Provided information:
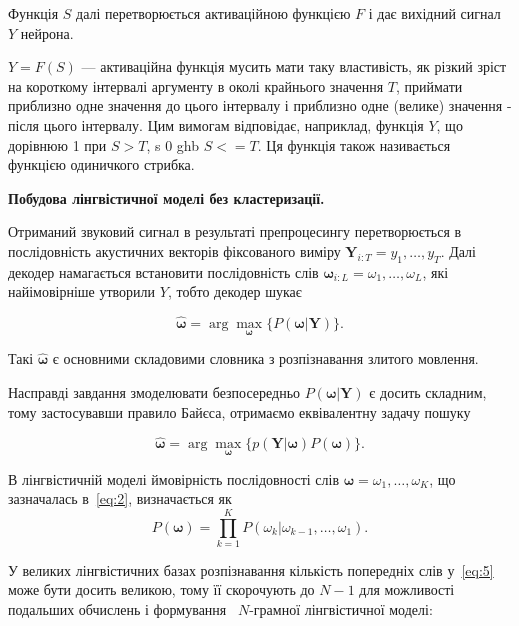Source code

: \documentclass{diploma}
\begin{document}
Функція $S$ далі перетворюється активаційною функцією $F$ і дає вихідний сигнал $Y$ нейрона.

$Y = F(S)$ --- активаційна функція мусить мати таку властивість, як різкий зріст на короткому інтервалі аргументу в околі крайнього значення $T$, приймати приблизно одне значення до цього інтервалу і приблизно одне (велике) значення - після цього інтервалу. Цим вимогам відповідає, наприклад, функція $Y$, що дорівнюю 1 при $S>T$, s 0 ghb $S<=T$. Ця функція також називається функцією одиничкого стрибка.~\cite{u1}



\textbf{Побудова лінгвістичної моделі без кластеризації.}

Отриманий звуковий сигнал в результаті препроцесингу перетворюється в послідовність акустичних векторів фіксованого виміру $\boldsymbol Y_{i:T} = y_1,\dots,y_T$. Далі декодер намагається встановити послідовність слів $\boldsymbol\omega_{i:L} = \omega_1,\dots,\omega_L$, які найімовірніше утворили $Y$, тобто декодер шукає

\begin{equation}
\label{eq:5}
\boldsymbol{\hat{\omega}} = \arg \max_{\boldsymbol\omega}\{P(\boldsymbol\omega|\boldsymbol Y)\}. 
\end{equation}

Такі $\boldsymbol{\hat{\omega}}$ є основними складовими словника з розпізнавання злитого мовлення.

Насправді завдання змоделювати безпосередньо $P(\boldsymbol\omega|\boldsymbol Y)$ є досить складним, тому застосувавши правило Байєса, отримаємо еквівалентну задачу пошуку 

\begin{equation}
\label{eq:6}
\boldsymbol{\hat{\omega}} = \arg \max_{\boldsymbol\omega}\{p(\boldsymbol Y|\boldsymbol\omega)P(\boldsymbol\omega)\}.
\end{equation}


В лінгвістичній моделі ймовірність послідовності слів $\boldsymbol\omega = \omega_1,\dots,\omega_K$, що зазначалась в~\eqref{eq:2}, визначається як 
\begin{equation}
\label{eq:7}
P(\boldsymbol\omega) = \prod_{k=1}^K P(\omega_k|\omega_{k-1},\dots,\omega_1).
\end{equation}

У великих лінгвістичних базах розпізнавання кількість попередніх слів у~\eqref{eq:5} може бути досить великою, тому її скорочують до $N-1$ для можливості подальших обчислень і формування ~$N$-грамної лінгвістичної моделі:
\end{document}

The problem: With the images left out, output all the entries above exactly.

Solution to the problem:
Source code

: \documentclass{diploma}
\begin{document}
Функція $S$ далі перетворюється активаційною функцією $F$ і дає вихідний сигнал $Y$ нейрона.

$Y = F(S)$ --- активаційна функція мусить мати таку властивість, як різкий зріст на короткому інтервалі аргументу в околі крайнього значення $T$, приймати приблизно одне значення до цього інтервалу і приблизно одне (велике) значення - після цього інтервалу. Цим вимогам відповідає, наприклад, функція $Y$, що дорівнюю 1 при $S>T$, s 0 ghb $S<=T$. Ця функція також називається функцією одиничкого стрибка.~\cite{u1}



\textbf{Побудова лінгвістичної моделі без кластеризації.}

Отриманий звуковий сигнал в результаті препроцесингу перетворюється в послідовність акустичних векторів фіксованого виміру $\boldsymbol Y_{i:T} = y_1,\dots,y_T$. Далі декодер намагається встановити послідовність слів $\boldsymbol\omega_{i:L} = \omega_1,\dots,\omega_L$, які найімовірніше утворили $Y$, тобто декодер шукає

\begin{equation}
\label{eq:5}
\boldsymbol{\hat{\omega}} = \arg \max_{\boldsymbol\omega}\{P(\boldsymbol\omega|\boldsymbol Y)\}. 
\end{equation}

Такі $\boldsymbol{\hat{\omega}}$ є основними складовими словника з розпізнавання злитого мовлення.

Насправді завдання змоделювати безпосередньо $P(\boldsymbol\omega|\boldsymbol Y)$ є досить складним, тому застосувавши правило Байєса, отримаємо еквівалентну задачу пошуку 

\begin{equation}
\label{eq:6}
\boldsymbol{\hat{\omega}} = \arg \max_{\boldsymbol\omega}\{p(\boldsymbol Y|\boldsymbol\omega)P(\boldsymbol\omega)\}.
\end{equation}


В лінгвістичній моделі ймовірність послідовності слів $\boldsymbol\omega = \omega_1,\dots,\omega_K$, що зазначалась в~\eqref{eq:2}, визначається як 
\begin{equation}
\label{eq:7}
P(\boldsymbol\omega) = \prod_{k=1}^K P(\omega_k|\omega_{k-1},\dots,\omega_1).
\end{equation}

У великих лінгвістичних базах розпізнавання кількість попередніх слів у~\eqref{eq:5} може бути досить великою, тому її скорочують до $N-1$ для можливості подальших обчислень і формування ~$N$-грамної лінгвістичної моделі:
\end{document}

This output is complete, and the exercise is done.